- **What this task involves**
Reproduce the complete set of records exactly. No picture is to appear in the copy.
*** Supplied material ***
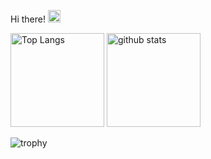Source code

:   <p>Hi there! <img src="https://media.giphy.com/media/hvRJCLFzcasrR4ia7z/giphy.gif" width="20px" /></p>

<!--
**NaokiKameyama/NaokiKameyama** is a ✨ _special_ ✨ repository because its `README.md` (this file) appears on your GitHub profile.

Here are some ideas to get you started:

- 🔭 I’m currently working on ...
- 🌱 I’m currently learning ...
- 👯 I’m looking to collaborate on ...
- 🤔 I’m looking for help with ...
- 💬 Ask me about ...
- 📫 How to reach me: ...
- 😄 Pronouns: ...
- ⚡ Fun fact: ...
-->



<p align="left"> 
  <img alt="Top Langs" height="150px" src="https://github-readme-stats.vercel.app/api/top-langs/?username=NaokiKameyama&layout=compact&show_icons=true&theme=onedark" />
  <img alt="github stats" height="150px" src="https://github-readme-stats.vercel.app/api?username=NaokiKameyama&theme=onedark&show_icons=ture" />
</p>

![trophy](https://github-profile-trophy.vercel.app/?username=NaokiKameyama&theme=onedark&column=7)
*** End of Supplied material ***
- **Answer to the exercise**
Source code

:   <p>Hi there! <img src="https://media.giphy.com/media/hvRJCLFzcasrR4ia7z/giphy.gif" width="20px" /></p>

<!--
**NaokiKameyama/NaokiKameyama** is a ✨ _special_ ✨ repository because its `README.md` (this file) appears on your GitHub profile.

Here are some ideas to get you started:

- 🔭 I’m currently working on ...
- 🌱 I’m currently learning ...
- 👯 I’m looking to collaborate on ...
- 🤔 I’m looking for help with ...
- 💬 Ask me about ...
- 📫 How to reach me: ...
- 😄 Pronouns: ...
- ⚡ Fun fact: ...
-->



<p align="left"> 
  <img alt="Top Langs" height="150px" src="https://github-readme-stats.vercel.app/api/top-langs/?username=NaokiKameyama&layout=compact&show_icons=true&theme=onedark" />
  <img alt="github stats" height="150px" src="https://github-readme-stats.vercel.app/api?username=NaokiKameyama&theme=onedark&show_icons=ture" />
</p>

![trophy](https://github-profile-trophy.vercel.app/?username=NaokiKameyama&theme=onedark&column=7)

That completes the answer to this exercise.